* **Collected data**:
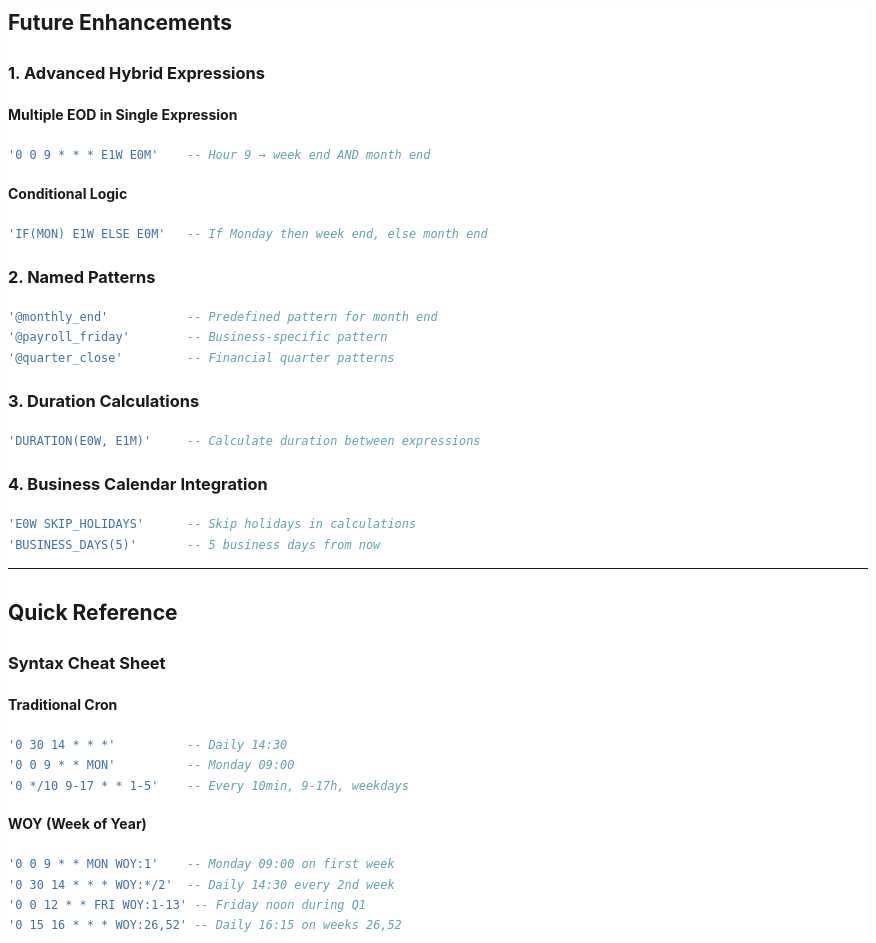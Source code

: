 
## Future Enhancements

### 1. Advanced Hybrid Expressions

#### Multiple EOD in Single Expression
```sql
'0 0 9 * * * E1W E0M'    -- Hour 9 → week end AND month end
```

#### Conditional Logic
```sql
'IF(MON) E1W ELSE E0M'   -- If Monday then week end, else month end
```

### 2. Named Patterns
```sql
'@monthly_end'           -- Predefined pattern for month end
'@payroll_friday'        -- Business-specific pattern
'@quarter_close'         -- Financial quarter patterns
```

### 3. Duration Calculations
```sql
'DURATION(E0W, E1M)'     -- Calculate duration between expressions
```

### 4. Business Calendar Integration
```sql
'E0W SKIP_HOLIDAYS'      -- Skip holidays in calculations
'BUSINESS_DAYS(5)'       -- 5 business days from now
```

---

## Quick Reference

### Syntax Cheat Sheet

#### Traditional Cron
```sql
'0 30 14 * * *'          -- Daily 14:30
'0 0 9 * * MON'          -- Monday 09:00
'0 */10 9-17 * * 1-5'    -- Every 10min, 9-17h, weekdays
```

#### WOY (Week of Year)
```sql
'0 0 9 * * MON WOY:1'    -- Monday 09:00 on first week
'0 30 14 * * * WOY:*/2'  -- Daily 14:30 every 2nd week
'0 0 12 * * FRI WOY:1-13' -- Friday noon during Q1
'0 15 16 * * * WOY:26,52' -- Daily 16:15 on weeks 26,52
```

* **Task to complete**: For each line above that includes "Monday", copy the line.

* **Expected answer**:
'IF(MON) E1W ELSE E0M'   -- If Monday then week end, else month end
'0 0 9 * * MON'          -- Monday 09:00
'0 0 9 * * MON WOY:1'    -- Monday 09:00 on first week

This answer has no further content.